|Name Yosihiko Sinoto|
|Books Huahine: Island of the Lost Canoe|
Yosihiko H. Sinoto (born 3 September 1924) is a Japanese-born American anthropologist at the Bishop Museum in Honolulu, Hawaii. He is known for his anthropological expeditions throughout the Pacific, particularly Hawaii and French Polynesia.
He graduated as BA at the University of Hawaii in 1958 and he acquired his DSc at the University of Hokkaido in Japan in 1962.
In 1954 he moved to Hawaii where he began his archaeological dig work at South Point on Hawaii. In 1960 he accompanied anthropologist Kenneth Emory to Tahiti, in French Polynesia.

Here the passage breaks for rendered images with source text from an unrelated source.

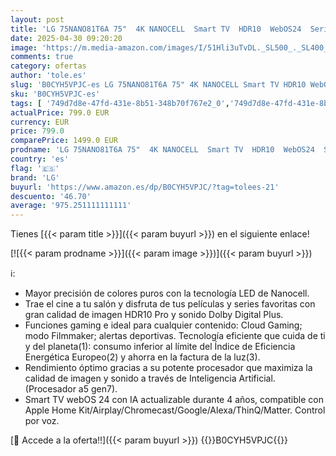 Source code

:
 ```yaml
---
layout: post
title: 'LG 75NANO81T6A 75"  4K NANOCELL  Smart TV  HDR10  WebOS24  Serie 81  Procesador Potente e Inteligente  Dolby Digital Plus  Gaming  Alexa/Google Assistant  Negro'
date: 2025-04-30 09:20:20
image: 'https://m.media-amazon.com/images/I/51Hli3uTvDL._SL500_._SL400_.jpg'
comments: true
category: ofertas
author: 'tole.es'
slug: 'B0CYH5VPJC-es LG 75NANO81T6A 75" 4K NANOCELL Smart TV HDR10 WebOS24...'
sku: 'B0CYH5VPJC-es'
tags: [ '749d7d8e-47fd-431e-8b51-348b70f767e2_0','749d7d8e-47fd-431e-8b51-348b70f767e2_101','Arborist Merchandising Root','Electrónica','Los favoritos de nuestros clientes: Electrónica','Self Service','Special Features Stores','TV, vídeo y home cinema','Televisores','lg','smart','tv','🇪🇸', ]
actualPrice: 799.0 EUR
currency: EUR
price: 799.0
comparePrice: 1499.0 EUR
prodname: 'LG 75NANO81T6A 75"  4K NANOCELL  Smart TV  HDR10  WebOS24  Serie 81  Procesador Potente e Inteligente  Dolby Digital Plus  Gaming  Alexa/Google Assistant  Negro'
country: 'es'
flag: '🇪🇸'
brand: 'LG'
buyurl: 'https://www.amazon.es/dp/B0CYH5VPJC/?tag=tolees-21'
descuento: '46.70'
average: '975.251111111111'
---
```


Tienes [{{< param title >}}]({{< param buyurl >}}) en el siguiente enlace!

[![{{< param prodname >}}]({{< param image >}})]({{< param buyurl >}})

ℹ️:

- Mayor precisión de colores puros con la tecnología LED de Nanocell.
- Trae el cine a tu salón y disfruta de tus películas y series favoritas con gran calidad de imagen HDR10 Pro y sonido Dolby Digital Plus.
- Funciones gaming e ideal para cualquier contenido: Cloud Gaming; modo Filmmaker; alertas deportivas. Tecnología eficiente que cuida de ti y del planeta(1): consumo inferior al límite del Índice de Eficiencia Energética Europeo(2) y ahorra en la factura de la luz(3).
- Rendimiento óptimo gracias a su potente procesador que maximiza la calidad de imagen y sonido a través de Inteligencia Artificial. (Procesador a5 gen7).
- Smart TV webOS 24 con IA actualizable durante 4 años, compatible con Apple Home Kit/Airplay/Chromecast/Google/Alexa/ThinQ/Matter. Control por voz.

[🛒 Accede a la oferta!!]({{< param buyurl >}})
{{<world>}}B0CYH5VPJC{{</world>}}
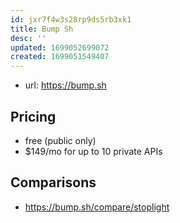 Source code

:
 ```yaml
---
id: jxr7f4w3s28rp9ds5rb3xk1
title: Bump Sh
desc: ''
updated: 1699052699072
created: 1699051549407
---
```



- url: https://bump.sh


## Pricing

- free (public only)
- $149/mo for up to 10 private APIs

## Comparisons

- https://bump.sh/compare/stoplight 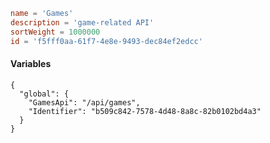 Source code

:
 ```toml
name = 'Games'
description = 'game-related API'
sortWeight = 1000000
id = 'f5fff0aa-61f7-4e8e-9493-dec84ef2edcc'
```

#### Variables

```json5
{
  "global": {
    "GamesApi": "/api/games",
    "Identifier": "b509c842-7578-4d48-8a8c-82b0102bd4a3"
  }
}
```

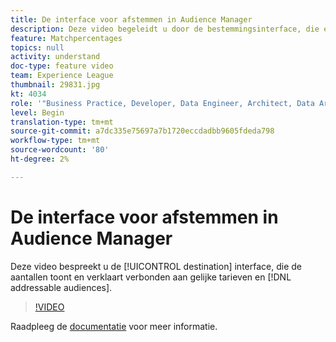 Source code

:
 ```yaml
---
title: De interface voor afstemmen in Audience Manager
description: Deze video begeleidt u door de bestemmingsinterface, die en de aantallen toont verklaart verbonden aan gelijke tarieven en adresseerbare publiek.
feature: Matchpercentages
topics: null
activity: understand
doc-type: feature video
team: Experience League
thumbnail: 29831.jpg
kt: 4034
role: '"Business Practice, Developer, Data Engineer, Architect, Data Architect, Administrator, Leader"'
level: Begin
translation-type: tm+mt
source-git-commit: a7dc335e75697a7b1720eccdadbb9605fdeda798
workflow-type: tm+mt
source-wordcount: '80'
ht-degree: 2%

---
```



# De interface voor afstemmen in Audience Manager

Deze video bespreekt u de [!UICONTROL destination] interface, die de aantallen toont en verklaart verbonden aan gelijke tarieven en [!DNL addressable audiences].

>[!VIDEO](https://video.tv.adobe.com/v/29831/?quality=12)

Raadpleeg de [documentatie](https://docs.adobe.com/help/en/audience-manager/user-guide/features/addressable-audiences.html) voor meer informatie.
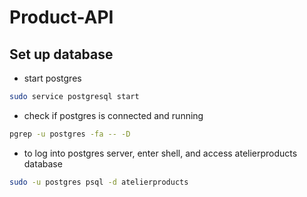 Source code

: # Product-API

## Set up database
 - start postgres

  ```bash
  sudo service postgresql start
  ```

 - check if postgres is connected and running

  ``` bash
  pgrep -u postgres -fa -- -D
  ```

 - to log into postgres server, enter shell, and access atelierproducts database

  ```bash
  sudo -u postgres psql -d atelierproducts
  ``` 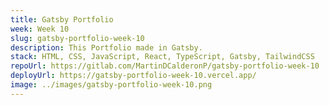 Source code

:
 ```yaml
---
title: Gatsby Portfolio
week: Week 10
slug: gatsby-portfolio-week-10
description: This Portfolio made in Gatsby.
stack: HTML, CSS, JavaScript, React, TypeScript, Gatsby, TailwindCSS
repoUrl: https://gitlab.com/MartinDCalderonP/gatsby-portfolio-week-10
deployUrl: https://gatsby-portfolio-week-10.vercel.app/
image: ../images/gatsby-portfolio-week-10.png
---
```

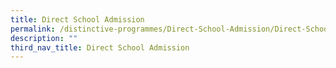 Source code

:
 ```yaml
---
title: Direct School Admission
permalink: /distinctive-programmes/Direct-School-Admission/Direct-School-Admission/
description: ""
third_nav_title: Direct School Admission
---
```

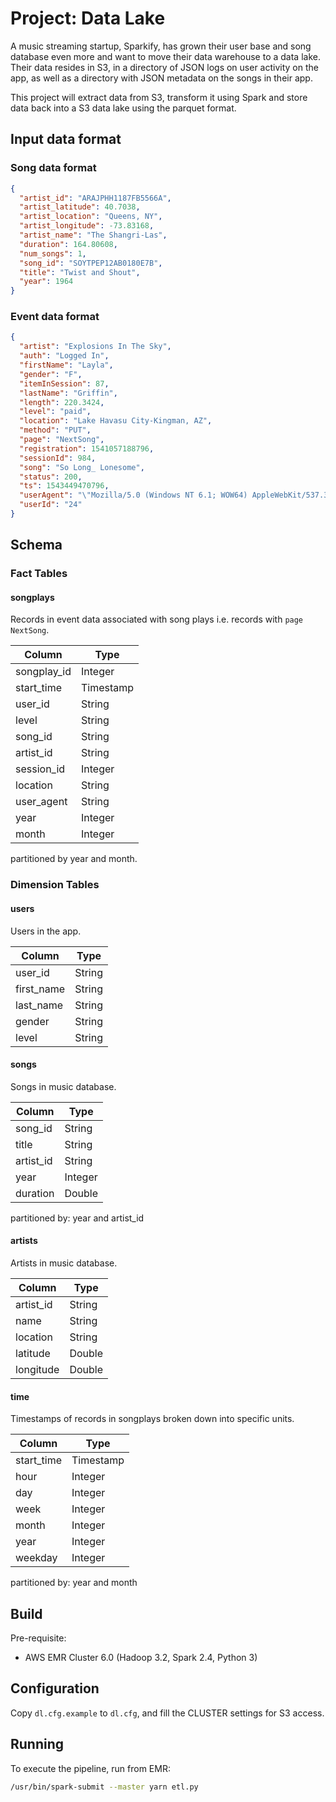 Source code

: # Project: Data Lake

A music streaming startup, Sparkify, has grown their user base and song database
even more and want to move their data warehouse to a data lake. Their data
resides in S3, in a directory of JSON logs on user activity on the app, as well
as a directory with JSON metadata on the songs in their app.

This project will extract data from S3, transform it using Spark and store data
back into a S3 data lake using the parquet format.

## Input data format

### Song data format

``` json
{
  "artist_id": "ARAJPHH1187FB5566A",
  "artist_latitude": 40.7038,
  "artist_location": "Queens, NY",
  "artist_longitude": -73.83168,
  "artist_name": "The Shangri-Las",
  "duration": 164.80608,
  "num_songs": 1,
  "song_id": "SOYTPEP12AB0180E7B",
  "title": "Twist and Shout",
  "year": 1964
}
```

### Event data format

``` json
{
  "artist": "Explosions In The Sky",
  "auth": "Logged In",
  "firstName": "Layla",
  "gender": "F",
  "itemInSession": 87,
  "lastName": "Griffin",
  "length": 220.3424,
  "level": "paid",
  "location": "Lake Havasu City-Kingman, AZ",
  "method": "PUT",
  "page": "NextSong",
  "registration": 1541057188796,
  "sessionId": 984,
  "song": "So Long_ Lonesome",
  "status": 200,
  "ts": 1543449470796,
  "userAgent": "\"Mozilla/5.0 (Windows NT 6.1; WOW64) AppleWebKit/537.36 (KHTML, like Gecko) Chrome/36.0.1985.125 Safari/537.36\"",
  "userId": "24"
}
```

## Schema

### Fact Tables

#### songplays

Records in event data associated with song plays i.e. records with `page`
`NextSong`.

| Column      | Type      |
| ----------- | --------- |
| songplay_id | Integer   |
| start_time  | Timestamp |
| user_id     | String    |
| level       | String    |
| song_id     | String    |
| artist_id   | String    |
| session_id  | Integer   |
| location    | String    |
| user_agent  | String    |
| year        | Integer   |
| month       | Integer   |

partitioned by year and month.

### Dimension Tables

#### users

Users in the app.

| Column     | Type    |
| ---------- | ------- |
| user_id    | String  |
| first_name | String  |
| last_name  | String  |
| gender     | String  |
| level      | String  |

#### songs

Songs in music database.

| Column    | Type    |
| --------- | ------- |
| song_id   | String  |
| title     | String  |
| artist_id | String  |
| year      | Integer |
| duration  | Double  |

partitioned by: year and artist_id

#### artists

Artists in music database.

| Column    | Type   |
| --------- | ------ |
| artist_id | String |
| name      | String |
| location  | String |
| latitude  | Double |
| longitude | Double |

#### time

Timestamps of records in songplays broken down into specific units.

| Column     | Type      |
| ---------- | --------- |
| start_time | Timestamp |
| hour       | Integer   |
| day        | Integer   |
| week       | Integer   |
| month      | Integer   |
| year       | Integer   |
| weekday    | Integer   |

partitioned by: year and month

## Build

Pre-requisite:

- AWS EMR Cluster 6.0 (Hadoop 3.2, Spark 2.4, Python 3)

## Configuration

Copy `dl.cfg.example` to `dl.cfg`, and fill the CLUSTER settings for S3 access.

## Running

To execute the pipeline, run from EMR:

``` sh
/usr/bin/spark-submit --master yarn etl.py
```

In 1964-5 he excavated Hane in the Marquesas Islands, during which he discovered more than 12,000 bird bones of which nearly 10,000 are reported to belong to about seven species of shearwaters and petrels. On the island of Huahine, where he worked for 40 years, he helped to restore and preserve the prehistoric village of Maeva with its temple ruins, or marae. In 1977 he discovered the remnants of a deep-sea voyaging canoe. Sinoto's further expeditions led him to the Society Islands, Marquesas, Tuamotus and others, where he studied the settlements, artifacts, migration patterns and Polynesian cultural ties.
Yosihiko Sinoto's wife, Kazuko Sinoto, who died in 2013, was a historian of Japanese immigration. His son Aki is archaeologist at the Bishop Museum.
Sinoto is honored as a Tahitian chevalier (knight) of the Order of Tahiti Nui in 2000 and the Japanese Order of the Rising Sun.
Sinoto's lorikeet (Vini sinotoi), an extinct lorikeet species in the Marquesas Islands, and Sir Yosihiko Sinoto, a hybrid variety of hibiscus, are both named for him.